#### Input data ####
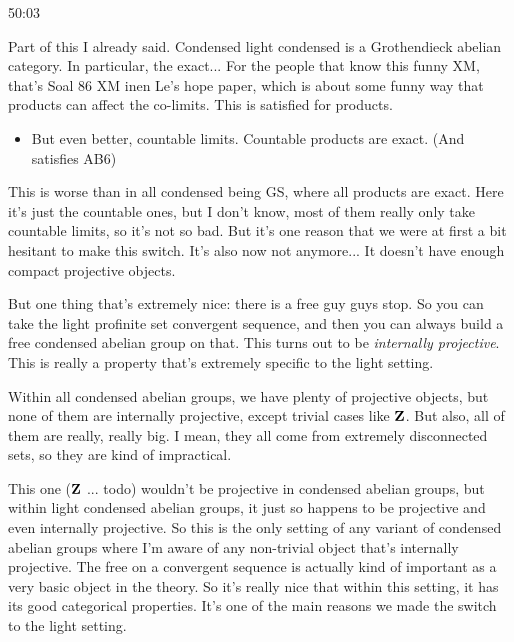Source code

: \begin{unfinished}{50:03}
\begin{remark}
\begin{example}
\end{example}

Part of this I already said. Condensed light condensed is a Grothendieck abelian category. In particular, the  exact... For the people that know this funny XM, that's Soal 86 XM inen Le's hope paper, which is about some funny way that products can affect the co-limits. This is satisfied for products.

\begin{itemize}
\item But even better, countable limits. Countable products are exact. (And satisfies AB6)

\end{itemize}

This is worse than in all condensed being GS, where all products are exact. Here it's just the countable ones, but I don't know, most of them really only take countable limits, so it's not so bad. But it's one reason that we were at first a bit hesitant to make this switch. It's also now not anymore... It doesn't have enough compact projective objects.

But one thing that's extremely nice: there is a free guy guys stop. So you can take the light profinite set convergent sequence, and then you can always build a free condensed abelian group on that. This turns out to be \emph{internally projective}. This is really a property that's extremely specific to the light setting.

Within all condensed abelian groups, we have plenty of projective objects, but none of them are internally projective, except trivial cases like $\Z$. But also, all of them are really, really big. I mean, they all come from extremely disconnected sets, so they are kind of impractical.

This one ($\Z$ ... todo) wouldn't be projective in condensed abelian groups, but within light condensed abelian groups, it just so happens to be projective and even internally projective. So this is the only setting of any variant of condensed abelian groups where I'm aware of any non-trivial object that's internally projective. The free  on a convergent sequence is actually kind of important as a very basic object in the theory. So it's really nice that within this setting, it has its good categorical properties. It's one of the main reasons we made the switch to the light setting.


\end{remark}
\end{unfinished}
####
Your goal:
Return, exactly as they stand, all of the lines above, but not the pictures.

Exercise answer:
Source code

: \begin{unfinished}{50:03}
\begin{remark}
\begin{example}
\end{example}

Part of this I already said. Condensed light condensed is a Grothendieck abelian category. In particular, the  exact... For the people that know this funny XM, that's Soal 86 XM inen Le's hope paper, which is about some funny way that products can affect the co-limits. This is satisfied for products.

\begin{itemize}
\item But even better, countable limits. Countable products are exact. (And satisfies AB6)

\end{itemize}

This is worse than in all condensed being GS, where all products are exact. Here it's just the countable ones, but I don't know, most of them really only take countable limits, so it's not so bad. But it's one reason that we were at first a bit hesitant to make this switch. It's also now not anymore... It doesn't have enough compact projective objects.

But one thing that's extremely nice: there is a free guy guys stop. So you can take the light profinite set convergent sequence, and then you can always build a free condensed abelian group on that. This turns out to be \emph{internally projective}. This is really a property that's extremely specific to the light setting.

Within all condensed abelian groups, we have plenty of projective objects, but none of them are internally projective, except trivial cases like $\Z$. But also, all of them are really, really big. I mean, they all come from extremely disconnected sets, so they are kind of impractical.

This one ($\Z$ ... todo) wouldn't be projective in condensed abelian groups, but within light condensed abelian groups, it just so happens to be projective and even internally projective. So this is the only setting of any variant of condensed abelian groups where I'm aware of any non-trivial object that's internally projective. The free  on a convergent sequence is actually kind of important as a very basic object in the theory. So it's really nice that within this setting, it has its good categorical properties. It's one of the main reasons we made the switch to the light setting.


\end{remark}
\end{unfinished}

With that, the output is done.